- WORK ORDER
Your answer must consist only of the lines from the start of the entries through the line that holds "##Alpha bot", copied exactly, with no pictures.

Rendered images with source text
--------------------------------

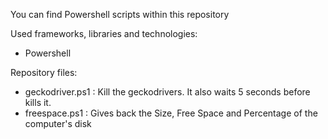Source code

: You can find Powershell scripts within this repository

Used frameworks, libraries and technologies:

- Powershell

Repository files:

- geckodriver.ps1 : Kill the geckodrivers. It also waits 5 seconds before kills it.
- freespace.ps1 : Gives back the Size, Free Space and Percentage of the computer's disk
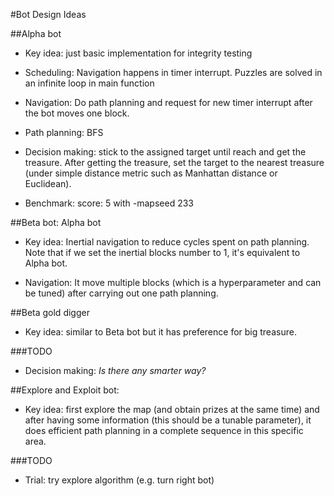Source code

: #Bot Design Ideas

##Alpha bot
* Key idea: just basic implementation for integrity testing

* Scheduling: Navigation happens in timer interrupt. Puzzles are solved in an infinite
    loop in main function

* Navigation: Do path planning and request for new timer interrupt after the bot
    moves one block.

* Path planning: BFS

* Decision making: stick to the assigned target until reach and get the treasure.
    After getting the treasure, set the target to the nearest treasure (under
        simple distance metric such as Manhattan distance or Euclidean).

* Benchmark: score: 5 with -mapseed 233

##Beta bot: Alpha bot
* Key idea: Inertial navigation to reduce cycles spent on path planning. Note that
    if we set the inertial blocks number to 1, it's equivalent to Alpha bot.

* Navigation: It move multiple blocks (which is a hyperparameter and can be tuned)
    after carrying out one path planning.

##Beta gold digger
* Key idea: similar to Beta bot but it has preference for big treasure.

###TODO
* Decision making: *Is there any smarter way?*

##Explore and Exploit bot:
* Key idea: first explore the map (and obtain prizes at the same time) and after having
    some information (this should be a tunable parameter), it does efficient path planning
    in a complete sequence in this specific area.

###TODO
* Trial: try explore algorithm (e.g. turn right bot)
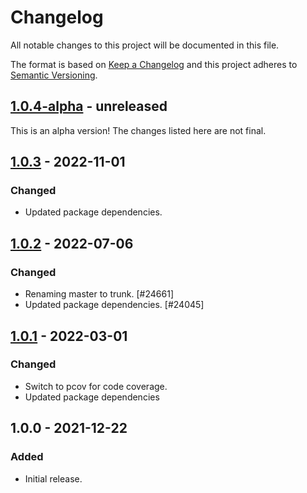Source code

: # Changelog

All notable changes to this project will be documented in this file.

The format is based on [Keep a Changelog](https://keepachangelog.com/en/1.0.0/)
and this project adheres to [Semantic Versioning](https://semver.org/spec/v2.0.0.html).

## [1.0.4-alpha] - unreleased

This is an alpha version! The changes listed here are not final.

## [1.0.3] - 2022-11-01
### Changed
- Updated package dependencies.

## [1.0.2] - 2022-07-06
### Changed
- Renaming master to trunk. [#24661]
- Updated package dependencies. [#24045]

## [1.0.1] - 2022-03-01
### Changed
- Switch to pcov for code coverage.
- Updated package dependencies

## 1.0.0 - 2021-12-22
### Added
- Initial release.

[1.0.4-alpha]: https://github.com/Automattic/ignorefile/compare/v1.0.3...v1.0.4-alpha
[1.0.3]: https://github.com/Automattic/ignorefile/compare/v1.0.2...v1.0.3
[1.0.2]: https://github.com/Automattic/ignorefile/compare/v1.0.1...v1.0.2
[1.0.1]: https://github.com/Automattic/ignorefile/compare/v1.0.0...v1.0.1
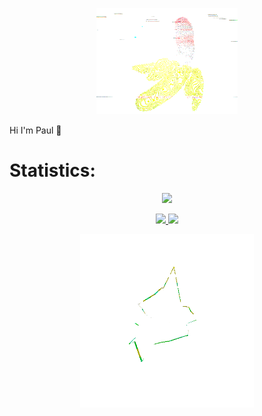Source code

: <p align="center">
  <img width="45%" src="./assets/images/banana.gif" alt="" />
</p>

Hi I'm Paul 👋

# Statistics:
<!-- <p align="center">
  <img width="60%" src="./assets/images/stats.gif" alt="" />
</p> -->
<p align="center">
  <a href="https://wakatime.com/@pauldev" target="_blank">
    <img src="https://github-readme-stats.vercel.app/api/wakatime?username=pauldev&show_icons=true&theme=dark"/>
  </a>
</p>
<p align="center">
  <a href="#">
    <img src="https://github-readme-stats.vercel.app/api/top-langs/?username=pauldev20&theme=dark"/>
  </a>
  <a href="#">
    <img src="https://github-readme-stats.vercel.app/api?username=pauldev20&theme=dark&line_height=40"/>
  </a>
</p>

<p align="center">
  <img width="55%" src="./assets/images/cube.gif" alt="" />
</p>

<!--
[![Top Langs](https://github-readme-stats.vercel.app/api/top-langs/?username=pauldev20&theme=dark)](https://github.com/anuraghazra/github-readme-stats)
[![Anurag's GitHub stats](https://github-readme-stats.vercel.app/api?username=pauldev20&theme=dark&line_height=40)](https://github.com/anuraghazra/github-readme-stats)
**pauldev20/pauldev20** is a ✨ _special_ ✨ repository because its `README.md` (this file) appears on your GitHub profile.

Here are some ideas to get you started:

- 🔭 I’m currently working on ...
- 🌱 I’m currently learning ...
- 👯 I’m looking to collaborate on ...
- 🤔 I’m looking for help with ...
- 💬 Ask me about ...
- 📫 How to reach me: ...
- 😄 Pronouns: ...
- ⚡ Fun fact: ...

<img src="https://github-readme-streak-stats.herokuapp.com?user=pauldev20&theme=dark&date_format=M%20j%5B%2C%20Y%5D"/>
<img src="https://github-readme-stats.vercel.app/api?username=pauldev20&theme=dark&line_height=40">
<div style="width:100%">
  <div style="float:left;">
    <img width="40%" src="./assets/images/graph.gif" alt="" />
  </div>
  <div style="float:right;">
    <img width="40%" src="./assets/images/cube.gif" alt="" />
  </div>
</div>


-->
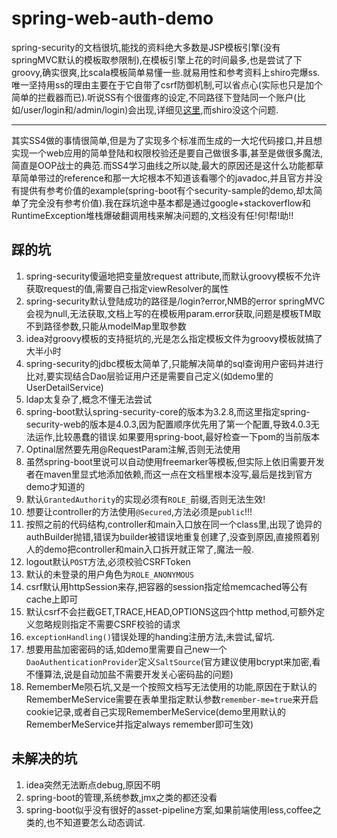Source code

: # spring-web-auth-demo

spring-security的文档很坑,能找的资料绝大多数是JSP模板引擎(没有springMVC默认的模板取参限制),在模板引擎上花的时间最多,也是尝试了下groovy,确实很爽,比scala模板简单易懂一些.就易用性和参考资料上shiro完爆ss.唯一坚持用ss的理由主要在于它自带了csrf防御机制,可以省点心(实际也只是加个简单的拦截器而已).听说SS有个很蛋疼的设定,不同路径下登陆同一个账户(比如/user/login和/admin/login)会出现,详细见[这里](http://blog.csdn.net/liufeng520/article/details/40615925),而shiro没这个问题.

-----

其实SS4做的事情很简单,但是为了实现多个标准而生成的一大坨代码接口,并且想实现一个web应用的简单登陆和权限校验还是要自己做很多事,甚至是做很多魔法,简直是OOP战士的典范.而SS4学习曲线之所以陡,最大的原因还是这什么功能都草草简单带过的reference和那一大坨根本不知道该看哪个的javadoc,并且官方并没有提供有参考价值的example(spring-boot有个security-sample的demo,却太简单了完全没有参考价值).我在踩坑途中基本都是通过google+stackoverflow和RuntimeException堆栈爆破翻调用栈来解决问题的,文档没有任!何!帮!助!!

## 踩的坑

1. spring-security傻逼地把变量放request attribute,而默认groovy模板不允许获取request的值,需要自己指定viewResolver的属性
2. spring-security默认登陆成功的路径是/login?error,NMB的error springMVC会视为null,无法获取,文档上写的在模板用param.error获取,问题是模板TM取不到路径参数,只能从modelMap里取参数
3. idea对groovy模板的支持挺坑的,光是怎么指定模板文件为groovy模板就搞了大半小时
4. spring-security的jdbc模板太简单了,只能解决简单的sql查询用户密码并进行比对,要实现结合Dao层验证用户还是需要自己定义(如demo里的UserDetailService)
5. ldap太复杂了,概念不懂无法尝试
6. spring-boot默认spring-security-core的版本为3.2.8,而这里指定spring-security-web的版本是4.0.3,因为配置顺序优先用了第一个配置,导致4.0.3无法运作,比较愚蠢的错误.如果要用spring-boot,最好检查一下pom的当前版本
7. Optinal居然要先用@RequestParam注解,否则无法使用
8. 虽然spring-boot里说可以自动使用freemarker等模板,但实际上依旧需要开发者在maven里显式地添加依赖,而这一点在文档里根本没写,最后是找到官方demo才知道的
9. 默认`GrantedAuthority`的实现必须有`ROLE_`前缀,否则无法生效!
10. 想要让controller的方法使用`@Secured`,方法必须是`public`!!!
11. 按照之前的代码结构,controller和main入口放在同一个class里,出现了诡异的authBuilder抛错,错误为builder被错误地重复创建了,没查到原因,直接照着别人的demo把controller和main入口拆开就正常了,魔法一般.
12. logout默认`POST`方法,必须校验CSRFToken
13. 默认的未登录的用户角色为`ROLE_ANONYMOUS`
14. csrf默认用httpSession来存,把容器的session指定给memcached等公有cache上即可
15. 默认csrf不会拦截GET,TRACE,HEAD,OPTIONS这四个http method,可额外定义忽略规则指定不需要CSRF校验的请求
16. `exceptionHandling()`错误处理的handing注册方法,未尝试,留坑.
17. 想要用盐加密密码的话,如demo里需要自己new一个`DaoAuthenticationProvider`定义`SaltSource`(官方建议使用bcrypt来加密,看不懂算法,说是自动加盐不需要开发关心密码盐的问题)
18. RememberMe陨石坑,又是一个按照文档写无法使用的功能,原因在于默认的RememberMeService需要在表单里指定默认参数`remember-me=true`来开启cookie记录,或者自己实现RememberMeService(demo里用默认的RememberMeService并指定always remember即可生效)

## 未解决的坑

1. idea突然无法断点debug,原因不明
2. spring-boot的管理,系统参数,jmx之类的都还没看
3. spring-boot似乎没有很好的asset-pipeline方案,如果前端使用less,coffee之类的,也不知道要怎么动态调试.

--------------------------------

- RESPONSE
Source code

: You can find Powershell scripts within this repository

Used frameworks, libraries and technologies:

- Powershell

Repository files:

- geckodriver.ps1 : Kill the geckodrivers. It also waits 5 seconds before kills it.
- freespace.ps1 : Gives back the Size, Free Space and Percentage of the computer's disk
Source code

: #Bot Design Ideas

##Alpha bot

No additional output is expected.